Saved data entries
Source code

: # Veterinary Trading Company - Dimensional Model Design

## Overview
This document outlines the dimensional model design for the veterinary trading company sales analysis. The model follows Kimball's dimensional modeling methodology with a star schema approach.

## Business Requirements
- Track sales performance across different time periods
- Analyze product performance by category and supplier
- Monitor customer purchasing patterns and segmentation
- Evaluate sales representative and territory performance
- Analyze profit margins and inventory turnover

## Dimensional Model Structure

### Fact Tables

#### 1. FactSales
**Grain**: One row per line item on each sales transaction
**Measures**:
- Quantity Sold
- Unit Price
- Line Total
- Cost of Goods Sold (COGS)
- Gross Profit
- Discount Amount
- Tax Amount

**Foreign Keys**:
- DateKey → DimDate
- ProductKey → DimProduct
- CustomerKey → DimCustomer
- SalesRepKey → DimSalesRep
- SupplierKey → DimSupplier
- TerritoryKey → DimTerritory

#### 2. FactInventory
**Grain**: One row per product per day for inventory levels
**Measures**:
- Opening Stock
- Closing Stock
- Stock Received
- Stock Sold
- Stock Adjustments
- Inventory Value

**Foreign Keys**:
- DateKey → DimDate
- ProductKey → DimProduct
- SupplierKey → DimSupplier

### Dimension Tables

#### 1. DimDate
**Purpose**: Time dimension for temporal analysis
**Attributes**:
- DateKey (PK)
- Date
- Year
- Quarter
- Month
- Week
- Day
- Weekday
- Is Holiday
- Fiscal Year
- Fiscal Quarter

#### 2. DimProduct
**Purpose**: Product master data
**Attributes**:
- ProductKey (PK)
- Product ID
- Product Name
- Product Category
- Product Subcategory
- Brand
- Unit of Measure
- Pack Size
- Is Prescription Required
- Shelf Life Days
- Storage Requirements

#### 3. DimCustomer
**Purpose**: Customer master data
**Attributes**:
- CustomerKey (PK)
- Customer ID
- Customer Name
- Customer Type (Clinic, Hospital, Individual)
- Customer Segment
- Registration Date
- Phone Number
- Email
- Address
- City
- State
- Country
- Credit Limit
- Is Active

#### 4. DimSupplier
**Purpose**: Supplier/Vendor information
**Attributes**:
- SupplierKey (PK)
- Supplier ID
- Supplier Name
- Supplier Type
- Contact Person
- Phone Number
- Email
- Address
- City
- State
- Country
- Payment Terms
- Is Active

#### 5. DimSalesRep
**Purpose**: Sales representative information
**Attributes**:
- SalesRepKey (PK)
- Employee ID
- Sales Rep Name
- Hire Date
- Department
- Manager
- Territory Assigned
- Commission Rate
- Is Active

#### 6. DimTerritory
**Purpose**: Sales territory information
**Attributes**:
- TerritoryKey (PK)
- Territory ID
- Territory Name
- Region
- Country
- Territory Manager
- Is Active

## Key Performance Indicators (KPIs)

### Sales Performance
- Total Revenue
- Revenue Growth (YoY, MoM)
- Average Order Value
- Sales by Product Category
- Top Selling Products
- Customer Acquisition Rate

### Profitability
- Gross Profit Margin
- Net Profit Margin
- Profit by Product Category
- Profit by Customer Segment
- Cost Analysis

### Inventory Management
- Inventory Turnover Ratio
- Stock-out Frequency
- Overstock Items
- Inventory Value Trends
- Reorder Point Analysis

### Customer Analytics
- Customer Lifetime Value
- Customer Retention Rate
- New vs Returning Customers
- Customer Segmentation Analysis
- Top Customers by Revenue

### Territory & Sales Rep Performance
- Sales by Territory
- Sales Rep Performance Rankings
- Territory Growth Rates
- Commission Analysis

Activity
Reproduce all of the data. Leave every line unchanged.

Exercise result
Source code

: # Veterinary Trading Company - Dimensional Model Design

## Overview
This document outlines the dimensional model design for the veterinary trading company sales analysis. The model follows Kimball's dimensional modeling methodology with a star schema approach.

## Business Requirements
- Track sales performance across different time periods
- Analyze product performance by category and supplier
- Monitor customer purchasing patterns and segmentation
- Evaluate sales representative and territory performance
- Analyze profit margins and inventory turnover

## Dimensional Model Structure

### Fact Tables

#### 1. FactSales
**Grain**: One row per line item on each sales transaction
**Measures**:
- Quantity Sold
- Unit Price
- Line Total
- Cost of Goods Sold (COGS)
- Gross Profit
- Discount Amount
- Tax Amount

**Foreign Keys**:
- DateKey → DimDate
- ProductKey → DimProduct
- CustomerKey → DimCustomer
- SalesRepKey → DimSalesRep
- SupplierKey → DimSupplier
- TerritoryKey → DimTerritory

#### 2. FactInventory
**Grain**: One row per product per day for inventory levels
**Measures**:
- Opening Stock
- Closing Stock
- Stock Received
- Stock Sold
- Stock Adjustments
- Inventory Value

**Foreign Keys**:
- DateKey → DimDate
- ProductKey → DimProduct
- SupplierKey → DimSupplier

### Dimension Tables

#### 1. DimDate
**Purpose**: Time dimension for temporal analysis
**Attributes**:
- DateKey (PK)
- Date
- Year
- Quarter
- Month
- Week
- Day
- Weekday
- Is Holiday
- Fiscal Year
- Fiscal Quarter

#### 2. DimProduct
**Purpose**: Product master data
**Attributes**:
- ProductKey (PK)
- Product ID
- Product Name
- Product Category
- Product Subcategory
- Brand
- Unit of Measure
- Pack Size
- Is Prescription Required
- Shelf Life Days
- Storage Requirements

#### 3. DimCustomer
**Purpose**: Customer master data
**Attributes**:
- CustomerKey (PK)
- Customer ID
- Customer Name
- Customer Type (Clinic, Hospital, Individual)
- Customer Segment
- Registration Date
- Phone Number
- Email
- Address
- City
- State
- Country
- Credit Limit
- Is Active

#### 4. DimSupplier
**Purpose**: Supplier/Vendor information
**Attributes**:
- SupplierKey (PK)
- Supplier ID
- Supplier Name
- Supplier Type
- Contact Person
- Phone Number
- Email
- Address
- City
- State
- Country
- Payment Terms
- Is Active

#### 5. DimSalesRep
**Purpose**: Sales representative information
**Attributes**:
- SalesRepKey (PK)
- Employee ID
- Sales Rep Name
- Hire Date
- Department
- Manager
- Territory Assigned
- Commission Rate
- Is Active

#### 6. DimTerritory
**Purpose**: Sales territory information
**Attributes**:
- TerritoryKey (PK)
- Territory ID
- Territory Name
- Region
- Country
- Territory Manager
- Is Active

## Key Performance Indicators (KPIs)

### Sales Performance
- Total Revenue
- Revenue Growth (YoY, MoM)
- Average Order Value
- Sales by Product Category
- Top Selling Products
- Customer Acquisition Rate

### Profitability
- Gross Profit Margin
- Net Profit Margin
- Profit by Product Category
- Profit by Customer Segment
- Cost Analysis

### Inventory Management
- Inventory Turnover Ratio
- Stock-out Frequency
- Overstock Items
- Inventory Value Trends
- Reorder Point Analysis

### Customer Analytics
- Customer Lifetime Value
- Customer Retention Rate
- New vs Returning Customers
- Customer Segmentation Analysis
- Top Customers by Revenue

### Territory & Sales Rep Performance
- Sales by Territory
- Sales Rep Performance Rankings
- Territory Growth Rates
- Commission Analysis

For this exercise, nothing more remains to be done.